Pregunta usted si sus versos
son buenos. Me lo pregunta a mí. Antes ha preguntado a otros. Lo envía usted a
revistas. Los compara con otros poemas, y se intranquiliza cuando ciertas
redacciones rechazan sus intentos. Ahora bien (puesto que usted me ha permitido
aconsejarle), le ruego que abandone todo eso.
Mire usted hacia fuera, y
eso, sobre todo, no debería hacerlo ahora. Nadie puede aconsejarle ni ayudarle,
nadie. Hay sólo un único medio. Entre en usted.
Examine ese fundamento que
usted llama escribir; ponga a prueba si extiende sus raíces hasta el lugar más
profundo de su corazón; reconozca si se moriría usted si se le privara de
escribir. Esto, sobre todo: pregúntese en la hora más silenciosa de su noche: ¿debo escribir?
Excave en sí mismo, en busca de una respuesta profunda. Y si ésta hubiera de
ser de asentimiento, si hubiera usted de enfrentarse a esta grave pregunta con
un enérgico y sencillo debo, entonces construya su vida según esa necesidad:
su vida, entrando hasta su hora más indiferente y pequeña, debe ser un signo y
un testimonio de ese impulso.
Entonces, aproxímese a la
naturaleza. Entonces, intente, como el primer hombre, decir lo que ve y lo que
experimenta y ama y pierde.
No escriba poesías de amor; apártese ante todo de
esas formas que son demasiado corrientes y habituales: son las más difíciles,
porque hace falta una gran fuerza madura para dar algo propio donde se
establecen en la multitud tradiciones buenas y, en parte, brillantes. Por eso,
sálvese de los temas generales y vuélvase a los que le ofrece su propia vida
cotidiana: describa sus melancolías y deseos, los pensamientos fugaces y la fe
en alguna belleza; descríbalo todo con sinceridad interior, tranquila, humilde,
y use, para expresarlo, las cosas de su ambiente, las imágenes de sus sueños y
los objetos de su recuerdo.
Si su vida cotidiana le
parece pobre, no se queje de ella; quéjese de usted mismo, dígase que no es
bastante poeta como para conjurar sus riquezas: pues para lo creadores no hay
pobreza ni lugar pobre e indiferente.
Y aunque estuviera usted en una cárcel
cuyas paredes no dejaran llegar a su sentido ninguno de los rumores del mundo,
¿no seguiría teniendo siempre su infancia, esa riqueza preciosa, regia, el
tesoro de los recuerdos? Vuelva ahí su atención.
Intente hacer emerger las
sumergidas sensaciones de ese ancho pasado; su personalidad se consolidará, su
soledad se ensanchara y se hará una estancia en penumbra, en que se oye pasar
de largo, a lo lejos, el estrépito de los demás. Y si de ese giro hacia dentro,
de esa sumersión en el mundo propio, brotan versos, no se le ocurrirá a usted
preguntar a nadie si son buenos versos. Tampoco hará intentos de interesar a las
revistas por esos trabajos, pues verá en ellos su amada propiedad natural, un
trozo y una voz de su vida. Una obra de arte es buena cuando brota de la
necesidad. En esa índole de su origen está su juicio: no hay otro.
Por eso, mi distinguido
amigo, no sabía darle más consejo que éste: entrar en sí mismo y examinar las
profundidades de que brota su vida: en ese manantial encontrará usted la
respuesta a la pregunta de si debe crear.
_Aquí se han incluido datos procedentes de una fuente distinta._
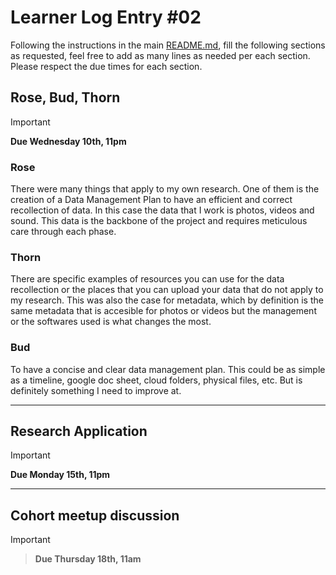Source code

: # Learner Log Entry #02

Following the instructions in the main [README.md](README.md/#entries-instructions), fill the following sections as requested, feel free to add as many lines as needed per each section. Please respect the due times for each section.

## Rose, Bud, Thorn

> [!IMPORTANT]
> **Due Wednesday 10th, 11pm**

### Rose
There were many things that apply to my own research. One of them is the creation of a Data Management Plan to have an efficient and correct recollection of data. In this case the data that I work is photos, videos and sound. This data is the backbone of the project and requires meticulous care through each phase.

### Thorn
There are specific examples of resources you can use for the data recollection or the places that you can upload your data that do not apply to my research. This was also the case for metadata, which by definition is the same metadata that is accesible for photos or videos but the management or the softwares used is what changes the most. 

### Bud
To have a concise and clear data management plan. This could be as simple as a timeline, google doc sheet, cloud folders, physical files, etc. But is definitely something I need to improve at. 

---

## Research Application

> [!IMPORTANT]
> **Due Monday 15th, 11pm**


---

## Cohort meetup discussion

> [!IMPORTANT]

> **Due Thursday 18th, 11am**

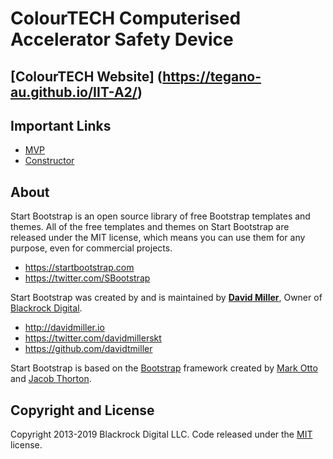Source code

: # ColourTECH Computerised Accelerator Safety Device

## [ColourTECH Website] (https://tegano-au.github.io/IIT-A2/)

## Important Links
- [MVP](https://github.com/TeganO-au/IIT-A3/blob/master/FILES%20and%20Info/ArtifactMVP.java)
- [Constructor](https://github.com/TeganO-au/IIT-A3/blob/master/FILES%20and%20Info/Constructor.java)


## About

Start Bootstrap is an open source library of free Bootstrap templates and themes. All of the free templates and themes on Start Bootstrap are released under the MIT license, which means you can use them for any purpose, even for commercial projects.

* https://startbootstrap.com
* https://twitter.com/SBootstrap

Start Bootstrap was created by and is maintained by **[David Miller](http://davidmiller.io/)**, Owner of [Blackrock Digital](https://blackrockdigital.io/).

* http://davidmiller.io
* https://twitter.com/davidmillerskt
* https://github.com/davidtmiller

Start Bootstrap is based on the [Bootstrap](https://getbootstrap.com/) framework created by [Mark Otto](https://twitter.com/mdo) and [Jacob Thorton](https://twitter.com/fat).

## Copyright and License

Copyright 2013-2019 Blackrock Digital LLC. Code released under the [MIT](https://github.com/BlackrockDigital/startbootstrap-clean-blog/blob/gh-pages/LICENSE) license.
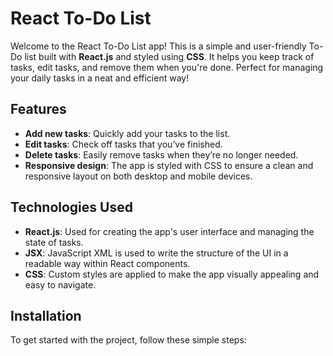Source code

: # React To-Do List

Welcome to the React To-Do List app! This is a simple and user-friendly To-Do list built with **React.js** and styled using **CSS**. It helps you keep track of tasks, edit tasks, and remove them when you're done. Perfect for managing your daily tasks in a neat and efficient way!

## Features

- **Add new tasks**: Quickly add your tasks to the list.
- **Edit tasks**: Check off tasks that you’ve finished.
- **Delete tasks**: Easily remove tasks when they’re no longer needed.
- **Responsive design**: The app is styled with CSS to ensure a clean and responsive layout on both desktop and mobile devices.

## Technologies Used

- **React.js**: Used for creating the app's user interface and managing the state of tasks.
- **JSX**: JavaScript XML is used to write the structure of the UI in a readable way within React components.
- **CSS**: Custom styles are applied to make the app visually appealing and easy to navigate.

## Installation

To get started with the project, follow these simple steps:
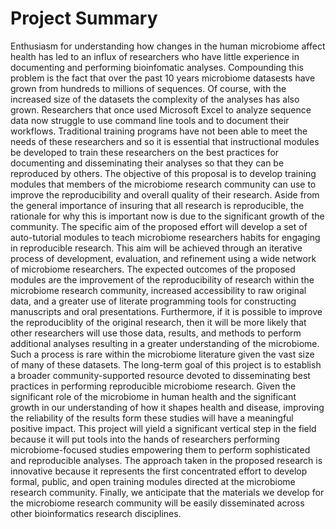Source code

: Project Summary
===============
Enthusiasm for understanding how changes in the human microbiome affect health
has led to an influx of researchers who have little experience in documenting
and performing bioinfomatic analyses. Compounding this problem is the fact that
over the past 10 years microbiome datasests have grown from hundreds to millions
of sequences. Of course, with the increased size of the datasets the complexity
of the analyses has also grown. Researchers that once used Microsoft Excel to
analyze sequence data now struggle to use command line tools and to document
their workflows. Traditional training programs have not been able to meet the
needs of these researchers and so it is essential that instructional modules be
developed to train these researchers on the best practices for documenting and
disseminating their analyses so that they can be reproduced by others. The
objective of this proposal is to develop training modules that members of the
microbiome research community can use to improve the reproducibility and overall
quality of their research. Aside from the general importance of insuring that
all research is reproducible, the rationale for why this is important now is due
to the significant growth of the community. The specific aim of the proposed
effort will develop a set of auto-tutorial modules to teach microbiome
researchers habits for engaging in reproducible research. This aim will be
achieved through an iterative process of development, evaluation, and refinement
using a wide network of microbiome researchers. The expected outcomes of the
proposed modules are the improvement of the reproducibility of research within
the microbiome research community, increased accessibility to raw original data,
and a greater use of literate programming tools for constructing manuscripts and
oral presentations. Furthermore, if it is possible to improve the reproduciblity
of the original research, then it will be more likely that other researchers
will use those data, results, and methods to perform additional analyses
resulting in a greater  understanding of the microbiome. Such a process is rare
within the microbiome literature given the vast size of many of these datasets.
The long-term goal of this project is to establish a broader community-supported
resource devoted to disseminating best practices in performing reproducible
microbiome research. Given the significant role of the microbiome in human
health and the significant growth in our understanding of how it shapes health
and disease, improving the reliability of the results form these studies will
have a meaningful positive impact. This project will yield a significant
vertical step in the field because it will put tools into the hands of
researchers performing microbiome-focused studies empowering them to perform
sophisticated and reproducible analyses. The approach taken in the proposed
research is innovative because it represents the first concentrated effort to
develop formal, public, and open training modules directed at the microbiome
research community. Finally, we anticipate that the materials we develop for the
microbiome research community will be easily disseminated across other
bioinformatics research disciplines.  
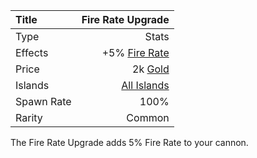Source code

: |Title      | Fire Rate Upgrade         
|:-|-:
|Type       | Stats                    
|Effects    |  +5% [Fire Rate](/upgrades/firerate.md)
|Price      | 2k [Gold](/gold.md)               
|Islands    | [All Islands](/islands.md)  
|Spawn Rate | 100%                      
|Rarity     | Common                    
The Fire Rate Upgrade adds 5% Fire Rate to your cannon. 


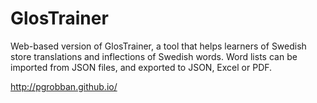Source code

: # GlosTrainer

Web-based version of GlosTrainer, a tool that helps learners of Swedish store translations and inflections of Swedish words. Word lists can be imported from JSON files, and exported to JSON, Excel or PDF.

http://pgrobban.github.io/
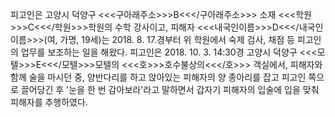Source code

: 피고인은 고양시 덕양구 <<<구아래주소>>>B<<</구아래주소>>> 소재 <<<학원>>>C<<</학원>>>학원의 수학 강사이고, 피해자 <<<내국인이름>>>D<<</내국인이름>>>(여, 가명, 19세)는 2018. 8. 17.경부터 위 학원에서 숙제 검사, 채점 등 피고인의 업무를 보조하는 일을 해왔다.
피고인은 2018. 10. 3. 14:30경 고양시 덕양구 <<<모텔>>>E<<</모텔>>>모텔의 <<<호>>>호수불상의<<</호>>> 객실에서, 피해자와 함께 술을 마시던 중, 양반다리를 하고 앉아있는 피해자의 양 종아리를 잡고 피고인 쪽으로 끌어당긴 후 '눈을 한 번 감아보라'라고 말하면서 갑자기 피해자의 입술에 입을 맞춰 피해자를 추행하였다.
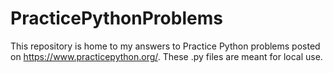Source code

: # PracticePythonProblems
This repository is home to my answers to Practice Python problems posted on https://www.practicepython.org/.
These .py files are meant for local use.
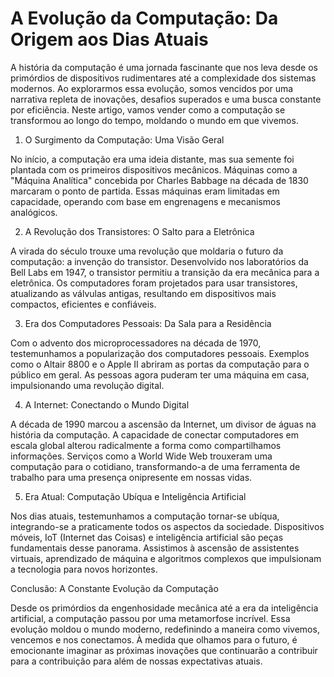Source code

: # A Evolução da Computação: Da Origem aos Dias Atuais

A história da computação é uma jornada fascinante que nos leva desde os primórdios de dispositivos rudimentares até a complexidade dos sistemas modernos. Ao explorarmos essa evolução, somos vencidos por uma narrativa repleta de inovações, desafios superados e uma busca constante por eficiência. Neste artigo, vamos vender como a computação se transformou ao longo do tempo, moldando o mundo em que vivemos.

1. O Surgimento da Computação: Uma Visão Geral

No início, a computação era uma ideia distante, mas sua semente foi plantada com os primeiros dispositivos mecânicos. Máquinas como a "Máquina Analítica" concebida por Charles Babbage na década de 1830 marcaram o ponto de partida. Essas máquinas eram limitadas em capacidade, operando com base em engrenagens e mecanismos analógicos.

2. A Revolução dos Transistores: O Salto para a Eletrônica

A virada do século trouxe uma revolução que moldaria o futuro da computação: a invenção do transistor. Desenvolvido nos laboratórios da Bell Labs em 1947, o transistor permitiu a transição da era mecânica para a eletrônica. Os computadores foram projetados para usar transistores, atualizando as válvulas antigas, resultando em dispositivos mais compactos, eficientes e confiáveis.

3. Era dos Computadores Pessoais: Da Sala para a Residência

Com o advento dos microprocessadores na década de 1970, testemunhamos a popularização dos computadores pessoais. Exemplos como o Altair 8800 e o Apple II abriram as portas da computação para o público em geral. As pessoas agora puderam ter uma máquina em casa, impulsionando uma revolução digital.

4. A Internet: Conectando o Mundo Digital

A década de 1990 marcou a ascensão da Internet, um divisor de águas na história da computação. A capacidade de conectar computadores em escala global alterou radicalmente a forma como compartilhamos informações. Serviços como a World Wide Web trouxeram uma computação para o cotidiano, transformando-a de uma ferramenta de trabalho para uma presença onipresente em nossas vidas.

5. Era Atual: Computação Ubíqua e Inteligência Artificial

Nos dias atuais, testemunhamos a computação tornar-se ubíqua, integrando-se a praticamente todos os aspectos da sociedade. Dispositivos móveis, IoT (Internet das Coisas) e inteligência artificial são peças fundamentais desse panorama. Assistimos à ascensão de assistentes virtuais, aprendizado de máquina e algoritmos complexos que impulsionam a tecnologia para novos horizontes.

Conclusão: A Constante Evolução da Computação

Desde os primórdios da engenhosidade mecânica até a era da inteligência artificial, a computação passou por uma metamorfose incrível. Essa evolução moldou o mundo moderno, redefinindo a maneira como vivemos, vencemos e nos conectamos. À medida que olhamos para o futuro, é emocionante imaginar as próximas inovações que continuarão a contribuir para a contribuição para além de nossas expectativas atuais.
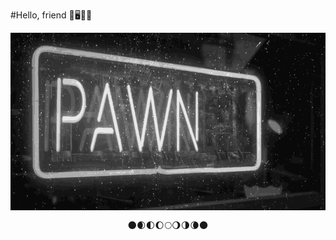 #Hello, friend 🤖🖥️💾🌙
<p align="center">
  <img src="https://github.com/m00nbyt3/m00nbyt3/blob/master/pwned.gif" width="768" align="center">
  </p>
<p align="center">🌑🌒🌓🌔🌕🌖🌗🌘🌑</p>

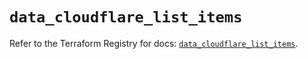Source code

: # `data_cloudflare_list_items`

Refer to the Terraform Registry for docs: [`data_cloudflare_list_items`](https://registry.terraform.io/providers/cloudflare/cloudflare/5.10.0/docs/data-sources/list_items).
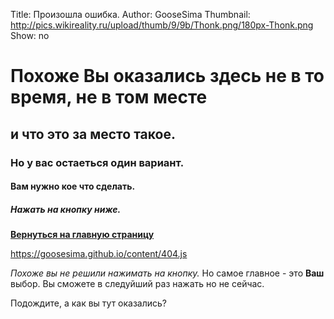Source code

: Title: Произошла ошибка.
Author: GooseSima
Thumbnail: http://pics.wikireality.ru/upload/thumb/9/9b/Thonk.png/180px-Thonk.png
Show: no

# Похоже Вы оказались здесь не в то время, не в том месте

## и что это за место такое.

### Но у вас остаеться один вариант.

#### Вам нужно кое что сделать.

##### Нажать на кнопку ниже.

[**Вернуться на главную страницу**](https://goosesima.github.io/)

https://goosesima.github.io/content/404.js

*Похоже вы не решили нажимать на кнопку.*
Но самое главное - это **Ваш** выбор.
Вы сможете в следуйший раз нажать но не сейчас.













Подождите, а как вы тут оказались?
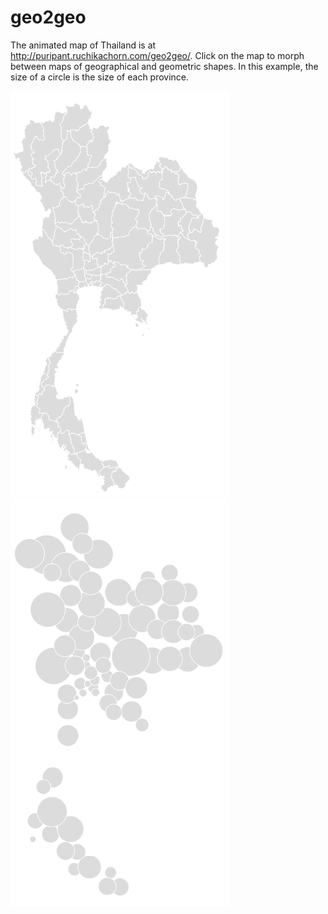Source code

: # geo2geo

The animated map of Thailand is at http://puripant.ruchikachorn.com/geo2geo/. Click on the map to morph between maps of geographical and geometric shapes. In this example, the size of a circle is the size of each province.

<img src="geography.png" width="350"><img src="geometry.png" width="350">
Tómela como suene, sin interpretaciones.
Quizá se haga evidente que usted está
llamado a ser artista. Entonces, acepte sobre sí ese destino, y sopórtelo, con
su carga y su grandeza, sin preguntar por la recompensa que pudiera venir de
fuera. Pues el creador debe ser un mundo para sí mismo, y encontrarlo todo en
sí y en la naturaleza a que se ha adherido.